Here's how the Framers IRAC-ed us to independence, in just a few short pages:

  • ISSUE: We want to do our own thing and not belong to England anymore, but the King won't let us go without a fuss. ("When in the Course of human events it becomes necessary for one people to dissolve the political bands which have connected them with another . . .") So we're going to explain our argument for why we should be free from him. ("[A] decent respect to the opinions of mankind requires that they should declare the causes which impel them to the separation.")
  • RULE: All people (Read: wealthy white men) have core rights that come from a power higher than England or any government. ("We hold these truths to be self-evident, that all men are created equal, that they are endowed by their Creator with certain unalienable Rights . . .") So when a government becomes tyrannical, the people have the obligation to get rid of the bad government and form a new government. ("[W]hen a long train of abuses and usurpations . . . evinces a design to reduce them [people] under absolute Despotism, it is their right . . . to throw off such Government, and to provide new Guards for their future security.")
  • APPLICATION: Now we're going to list everything the King has done that proves he's violating the "Rules" set out above, that he's a despot, and that we need to change the guard. ("The history of the present King of Great Britain is a history of repeated injuries and usurpations, all having in direct object the establishment of an absolute Tyranny over these States. To prove this, let facts be submitted to a candid world.") The King has been an unrepentant !*(*!(#! across the board, especially because he hasn't let us have a say in the taxes we pay, hasn't let us have jury trials, and has "plundered our seas, ravaged our Coasts, burnt our towns and destroyed the lives of our people." #micdrop
  • CONCLUSION: We've asked very nicely, but the King won't stop. ("In every stage of these Oppressions We have Petitioned for Redress in the most humble terms...") So we're taking matters into our own hands, with some help from above: "We... appealing to the Supreme Judge of the world for the rectitude of our intentions, do... solemnly publish and declare, that these United Colonies are, and of Right out to be Free and Independent States."
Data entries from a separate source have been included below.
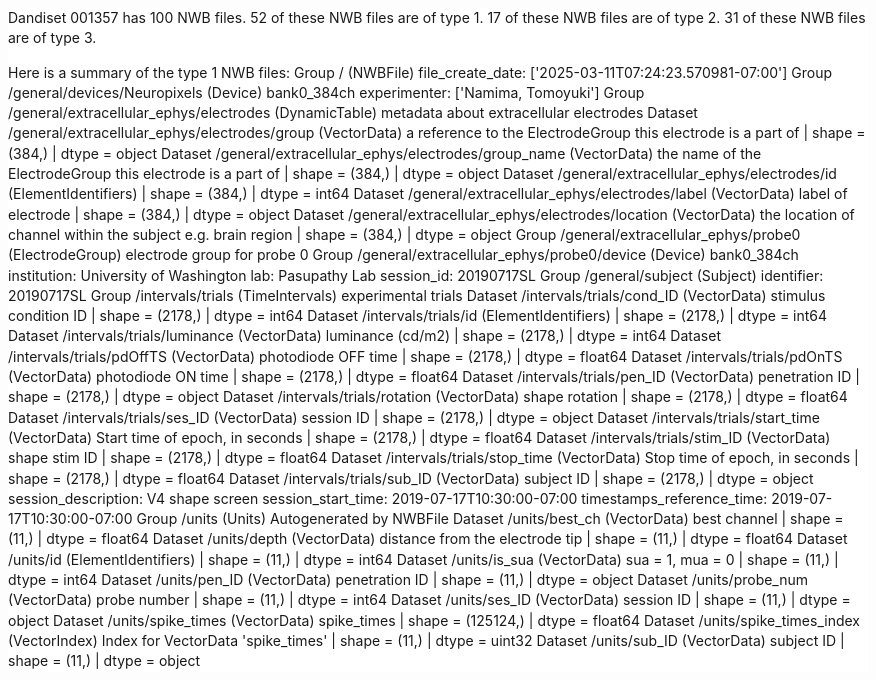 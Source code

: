Dandiset 001357 has 100 NWB files.
52 of these NWB files are of type 1.
17 of these NWB files are of type 2.
31 of these NWB files are of type 3.


Here is a summary of the type 1 NWB files:
  Group / (NWBFile) 
  file_create_date: ['2025-03-11T07:24:23.570981-07:00']
  Group /general/devices/Neuropixels (Device) bank0_384ch
  experimenter: ['Namima, Tomoyuki']
  Group /general/extracellular_ephys/electrodes (DynamicTable) metadata about extracellular electrodes
  Dataset /general/extracellular_ephys/electrodes/group (VectorData) a reference to the ElectrodeGroup this electrode is a part of | shape = (384,) | dtype = object
  Dataset /general/extracellular_ephys/electrodes/group_name (VectorData) the name of the ElectrodeGroup this electrode is a part of | shape = (384,) | dtype = object
  Dataset /general/extracellular_ephys/electrodes/id (ElementIdentifiers)  | shape = (384,) | dtype = int64
  Dataset /general/extracellular_ephys/electrodes/label (VectorData) label of electrode | shape = (384,) | dtype = object
  Dataset /general/extracellular_ephys/electrodes/location (VectorData) the location of channel within the subject e.g. brain region | shape = (384,) | dtype = object
  Group /general/extracellular_ephys/probe0 (ElectrodeGroup) electrode group for probe 0
  Group /general/extracellular_ephys/probe0/device (Device) bank0_384ch
  institution: University of Washington
  lab: Pasupathy Lab
  session_id: 20190717SL
  Group /general/subject (Subject) 
  identifier: 20190717SL
  Group /intervals/trials (TimeIntervals) experimental trials
  Dataset /intervals/trials/cond_ID (VectorData) stimulus condition ID | shape = (2178,) | dtype = int64
  Dataset /intervals/trials/id (ElementIdentifiers)  | shape = (2178,) | dtype = int64
  Dataset /intervals/trials/luminance (VectorData) luminance (cd/m2) | shape = (2178,) | dtype = int64
  Dataset /intervals/trials/pdOffTS (VectorData) photodiode OFF time | shape = (2178,) | dtype = float64
  Dataset /intervals/trials/pdOnTS (VectorData) photodiode ON time | shape = (2178,) | dtype = float64
  Dataset /intervals/trials/pen_ID (VectorData) penetration ID | shape = (2178,) | dtype = object
  Dataset /intervals/trials/rotation (VectorData) shape rotation | shape = (2178,) | dtype = float64
  Dataset /intervals/trials/ses_ID (VectorData) session ID | shape = (2178,) | dtype = object
  Dataset /intervals/trials/start_time (VectorData) Start time of epoch, in seconds | shape = (2178,) | dtype = float64
  Dataset /intervals/trials/stim_ID (VectorData) shape stim ID | shape = (2178,) | dtype = float64
  Dataset /intervals/trials/stop_time (VectorData) Stop time of epoch, in seconds | shape = (2178,) | dtype = float64
  Dataset /intervals/trials/sub_ID (VectorData) subject ID | shape = (2178,) | dtype = object
  session_description: V4 shape screen
  session_start_time: 2019-07-17T10:30:00-07:00
  timestamps_reference_time: 2019-07-17T10:30:00-07:00
  Group /units (Units) Autogenerated by NWBFile
  Dataset /units/best_ch (VectorData) best channel | shape = (11,) | dtype = float64
  Dataset /units/depth (VectorData) distance from the electrode tip | shape = (11,) | dtype = float64
  Dataset /units/id (ElementIdentifiers)  | shape = (11,) | dtype = int64
  Dataset /units/is_sua (VectorData) sua = 1, mua = 0 | shape = (11,) | dtype = int64
  Dataset /units/pen_ID (VectorData) penetration ID | shape = (11,) | dtype = object
  Dataset /units/probe_num (VectorData) probe number | shape = (11,) | dtype = int64
  Dataset /units/ses_ID (VectorData) session ID | shape = (11,) | dtype = object
  Dataset /units/spike_times (VectorData) spike_times | shape = (125124,) | dtype = float64
  Dataset /units/spike_times_index (VectorIndex) Index for VectorData 'spike_times' | shape = (11,) | dtype = uint32
  Dataset /units/sub_ID (VectorData) subject ID | shape = (11,) | dtype = object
Of course, it wasn't quite from IRAC to the ears of the "Supreme Judge"--a revolution took place far from the written page. But bar studiers should take heart: the scores of practice essays they're writing now, as well as the ones they'll write next week on the exam itself, spring from the same family tree as this founding charter. They may be distant cousins, but the family resemblance is unmistakable.

So for all you bar studiers out there saying that you can't possible do sophisticated legal analysis in an IRAC-ed essay that's only a few pages long, I submit the IRAC-ed Declaration. Of course, the Framers had a little more time (and more colleagues) than you do on the bar exam, but at heart it's the same process: what's the problem, what law controls, how does the law apply here, and what result should take place? Then BOOM (to quote a sound more familiar on July Fourth than IRAC). You're done. Go celebrate your own Independence Day!